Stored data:

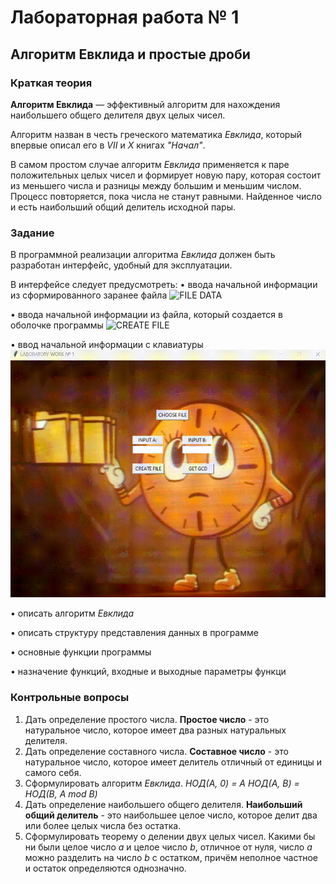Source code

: # Лабораторная работа № 1

## Алгоритм Евклида и простые дроби

### Краткая теория

**Алгоритм Евклида** — эффективный алгоритм для нахождения наибольшего общего делителя двух целых чисел.

Алгоритм назван в честь греческого математика *Евклида*, который впервые описал его в *VII* и *X* книгах *"Начал"*.

В самом простом случае алгоритм *Евклида* применяется к паре положительных целых чисел и формирует новую пару, которая состоит из меньшего числа и разницы между большим и меньшим числом. Процесс повторяется, пока числа не станут равными. Найденное число и есть наибольший общий делитель исходной пары.

### Задание

В программной реализации алгоритма *Евклида* должен быть разработан интерфейс, удобный для эксплуатации.

В интерфейсе следует предусмотреть:
• ввода начальной информации из сформированного заранее файла
![FILE DATA](https://github.com/Denzi33/University/blob/main/Magistracy/теория_чисел/лабораторные_работы/лабораторная_работа_1/resources/gifs/file_data.gif)

• ввода начальной информации из файла, который создается в оболочке программы
![CREATE FILE](https://github.com/Denzi33/University/blob/main/Magistracy/теория_чисел/лабораторные_работы/лабораторная_работа_1/resources/gifs/create_file.gif)

• ввод начальной информации с клавиатуры
![INPUT DATA](https://github.com/Denzi33/University/blob/main/Magistracy/теория_чисел/лабораторные_работы/лабораторная_работа_1/resources/gifs/input_data.gif)

• описать алгоритм *Евклида*

• описать структуру представления данных в программе

• основные функции программы

• назначение функций, входные и выходные параметры функци

### Контрольные вопросы

1. Дать определение простого числа.
    **Простое число** - это натуральное число, которое имеет два разных натуральных делителя.
2. Дать определение составного числа.
    **Составное число** - это натуральное число, которое имеет делитель отличный от единицы и самого себя.
3. Сформулировать алгоритм *Евклида*.
    *НОД(A, 0) = A*
    *НОД(A, B) = НОД(B, A mod B)*
4. Дать определение наибольшего общего делителя.
    **Наибольший общий делитель** - это наибольшее целое число, которое делит два или более целых числа без остатка.
5. Сформулировать теорему о делении двух целых чисел.
    Какими бы ни были целое число *a* и целое число *b*, отличное от нуля, число *a* можно разделить на число *b* с остатком, причём неполное частное и остаток определяются однозначно.
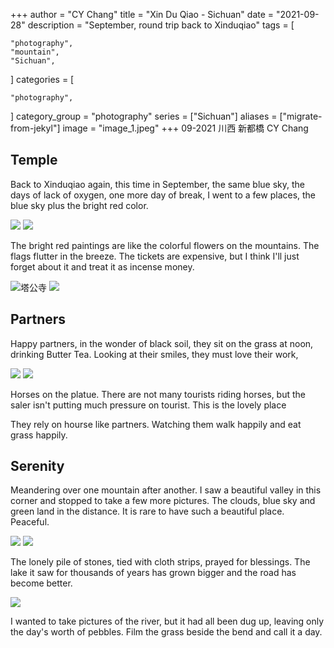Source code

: +++
author = "CY Chang"
title = "Xin Du Qiao - Sichuan"
date = "2021-09-28"
description = "September, round trip back to Xinduqiao"
tags = [

    "photography",
    "mountain",
    "Sichuan",

]
categories = [

    "photography",

]
category_group = "photography"
series = ["Sichuan"]
aliases = ["migrate-from-jekyl"]
image = "image_1.jpeg"
+++
09-2021 川西 新都橋 CY Chang

## Temple

Back to Xinduqiao again, this time in September, the same blue sky, the days of lack of oxygen, one more day of break, I went to a few places, the blue sky plus the bright red color.
 

![](image_1.jpeg)  ![](image_3.jpeg)

The bright red paintings are like the colorful flowers on the mountains. The flags flutter in the breeze. The tickets are expensive, but I think I'll just forget about it and treat it as incense money.

![塔公寺](image_3.jpeg)  ![](image_4.jpeg)

## Partners

Happy partners, in the wonder of black soil, they sit on the grass at noon, drinking Butter Tea. Looking at their smiles, they must love their work,

![](image_7.jpeg)  ![](image_13.jpeg)

Horses on the platue. There are not many tourists riding horses, but the saler isn't putting much pressure on tourist. This is the lovely place

They rely on hourse like partners. Watching them walk happily and eat grass happily.
 
## Serenity

Meandering over one mountain after another. I saw a beautiful valley in this corner and stopped to take a few more pictures. The clouds, blue sky and green land in the distance. It is rare to have such a beautiful place. Peaceful.

![](image_18.jpeg)  ![](image_19.jpeg) 

The lonely pile of stones, tied with cloth strips, prayed for blessings. The lake it saw for thousands of years has grown bigger and the road has become better.
 
![](image_21.jpeg) 

I wanted to take pictures of the river, but it had all been dug up, leaving only the day's worth of pebbles. Film the grass beside the bend and call it a day.
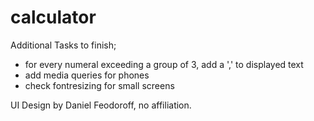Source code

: # calculator

Additional Tasks to finish;

- for every numeral exceeding a group of 3, add a ',' to displayed text 
- add media queries for phones 
- check fontresizing for small screens

UI Design by Daniel Feodoroff, no affiliation. 
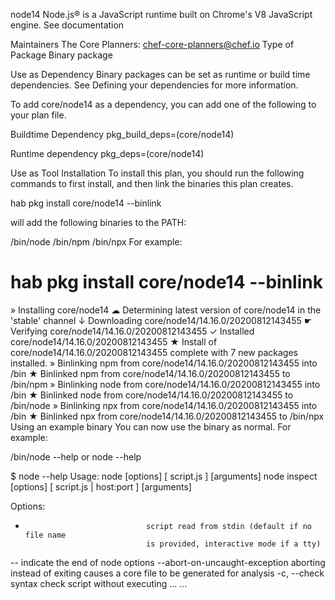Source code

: node14
Node.js® is a JavaScript runtime built on Chrome's V8 JavaScript engine. See documentation

Maintainers
The Core Planners: chef-core-planners@chef.io
Type of Package
Binary package

Use as Dependency
Binary packages can be set as runtime or build time dependencies. See Defining your dependencies for more information.

To add core/node14 as a dependency, you can add one of the following to your plan file.

Buildtime Dependency
pkg_build_deps=(core/node14)

Runtime dependency
pkg_deps=(core/node14)

Use as Tool
Installation
To install this plan, you should run the following commands to first install, and then link the binaries this plan creates.

hab pkg install core/node14 --binlink

will add the following binaries to the PATH:

/bin/node
/bin/npm
/bin/npx
For example:

# hab pkg install core/node14 --binlink
» Installing core/node14
☁ Determining latest version of core/node14 in the 'stable' channel
↓ Downloading core/node14/14.16.0/20200812143455
☛ Verifying core/node14/14.16.0/20200812143455
✓ Installed core/node14/14.16.0/20200812143455
★ Install of core/node14/14.16.0/20200812143455 complete with 7 new packages installed.
» Binlinking npm from core/node14/14.16.0/20200812143455 into /bin
★ Binlinked npm from core/node14/14.16.0/20200812143455 to /bin/npm
» Binlinking node from core/node14/14.16.0/20200812143455 into /bin
★ Binlinked node from core/node14/14.16.0/20200812143455 to /bin/node
» Binlinking npx from core/node14/14.16.0/20200812143455 into /bin
★ Binlinked npx from core/node14/14.16.0/20200812143455 to /bin/npx
Using an example binary
You can now use the binary as normal. For example:

/bin/node --help or node --help

$ node --help
Usage: node [options] [ script.js ] [arguments]
       node inspect [options] [ script.js | host:port ] [arguments]

Options:
  -                                script read from stdin (default if no file name
                                   is provided, interactive mode if a tty)
  --                               indicate the end of node options
  --abort-on-uncaught-exception    aborting instead of exiting causes a core file
                                   to be generated for analysis
  -c, --check                      syntax check script without executing
...
...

Work instructions
In the entries above, restate word for word the lines between the one holding "The bright red paintings" and the one holding "Meandering over one", inclusive, and nothing besides.

Answer to the problem
The bright red paintings are like the colorful flowers on the mountains. The flags flutter in the breeze. The tickets are expensive, but I think I'll just forget about it and treat it as incense money.

![塔公寺](image_3.jpeg)  ![](image_4.jpeg)

## Partners

Happy partners, in the wonder of black soil, they sit on the grass at noon, drinking Butter Tea. Looking at their smiles, they must love their work,

![](image_7.jpeg)  ![](image_13.jpeg)

Horses on the platue. There are not many tourists riding horses, but the saler isn't putting much pressure on tourist. This is the lovely place

They rely on hourse like partners. Watching them walk happily and eat grass happily.
 
## Serenity

Meandering over one mountain after another. I saw a beautiful valley in this corner and stopped to take a few more pictures. The clouds, blue sky and green land in the distance. It is rare to have such a beautiful place. Peaceful.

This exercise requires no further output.